Sooner than she expected, after reaching the fork, her wish was gratified. In less than half an hour six hunters came up with her, and, hearing her story, three of them volunteered to go and bring her husband to their cabin, which stood half a mile away from the trail. A horse was furnished to Mrs. H———, and the three hunters and she rode rapidly to the scene of the disaster.
Skipping down the declivity like chamois, and helping their brave companion, who was now quite fatigued with her exertion, they reached the rocky shelf. The mountain air and the delicious consciousness that he would live, coupled with implicit confidence in the success of his wife's errand, had acted like a charm on the vigorous organization of the wounded man, and he begged that he might be immediately removed.
He was accordingly carried carefully to the trail, and placed astride of one of the horses in front of one of the hunters. After a slow march of four hours, he was safely stowed in the cabin of the hunters, where, in a few weeks, he entirely recovered from his injuries.
It might be readily supposed after such a grave experience of the dangers of mountain life, that our heroine and her husband would have been inclined to return to their old home on the sunny prairies of Illinois. On the contrary, they strongly desired to continue the prosecution of their Oregon enterprise, and were only prevented from carrying it out by the lack of a team and the necessary utensils, etc.
The hunters, learning their wishes, returned to the scene of the mishap, and scoured the side of the mountain in search of the articles which had been thrown from the wagon in its descent. They succeeded in recovering uninjured a large number of articles, including a few which still remained in the wrecked vehicle. Then clubbing together, they made up a purse and bought two pair of oxen and a wagon from a passing train of emigrants, who also generously contributed articles for the use and comfort of the resolute but unfortunate pair. Such deeds of charity are habitual with the men and women of the frontier, and the farther west one goes the more spontaneously and warmly does the heart bound to relieve the sufferings and supply the wants of the unfortunate, particularly of those who have been injured or reduced while battling with the hardships and dangers incident to a wild country. The more rugged the region on our western border, the more boundless becomes the sympathetic faculty of its inhabitants. Nowhere is a large and unselfish charity more lavishly exercised than among the Rocky Mountain men and women. Free as the breezes that sweep those towering summits, warm as the sun of midsummer, bright as the icy peaks which lift themselves into the sky, the spirit of loving kindness for the unfortunate animates the bosoms of the sons and daughters of that mountain land.

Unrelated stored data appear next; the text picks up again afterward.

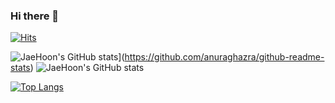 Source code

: ### Hi there 👋

<!--
**senor14/senor14** is a ✨ _special_ ✨ repository because its `README.md` (this file) appears on your GitHub profile.

Here are some ideas to get you started:

- 🔭 I’m currently working on ...
- 🌱 I’m currently learning ...
- 👯 I’m looking to collaborate on ...
- 🤔 I’m looking for help with ...
- 💬 Ask me about ...
- 📫 How to reach me: ...
- 😄 Pronouns: ...
- ⚡ Fun fact: ...
-->
[![Hits](https://hits.seeyoufarm.com/api/count/incr/badge.svg?url=https%3A%2F%2Fgithub.com%2Fsenor&count_bg=%2379C83D&title_bg=%23555555&icon=&icon_color=%23E7E7E7&title=hits&edge_flat=false)](https://hits.seeyoufarm.com)


![JaeHoon's GitHub stats](https://github-readme-stats.vercel.app/api?username=ljh468)](https://github.com/anuraghazra/github-readme-stats)
![JaeHoon's GitHub stats](https://github-readme-stats.vercel.app/api?username=ljh468&show_icons=true&theme=radical)

[![Top Langs](https://github-readme-stats.vercel.app/api/top-langs/?username=ljh468)](https://github.com/ljh468/github-readme-stats)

After wintering with their hospitable friends, Mr. and Mrs. Hinman pursued their journey the following spring, and, after a toilsome march, attended by no further startling incidents, reached their destination in Oregon.
There in their new home, which Mrs. H———, by her industry and watchfulness, contributed so largely to make, they found ample scope for the exercise of those qualities which they had proved themselves to possess. It is men and women like these whom we must thank for building up our empire on that far off coast.
The old hunters and gold-seekers in that region are the faithful depositaries of the mountain legends respecting the adventures of the early emigrants, and the observers and annotators, as it were, of the passages made by the pioneers in later times. Around their camp fires at night, when their repast is made and their pipes lighted, they beguile the lonely hours with tales of dreadful suffering, or of hairbreadth escapes from danger, or of heroism displayed by mountain wayfarers. This, as we have elsewhere remarked, is the hunters' pastime.
While a hunting party were once threading the defiles of the mountain, they espied below them in the valley certain suspicious signs. Approaching the spot, they discovered that a train of emigrants had been attacked by the savages, their wagons robbed, their oxen killed, a number of the party massacred and scalped, and the rest dispersed.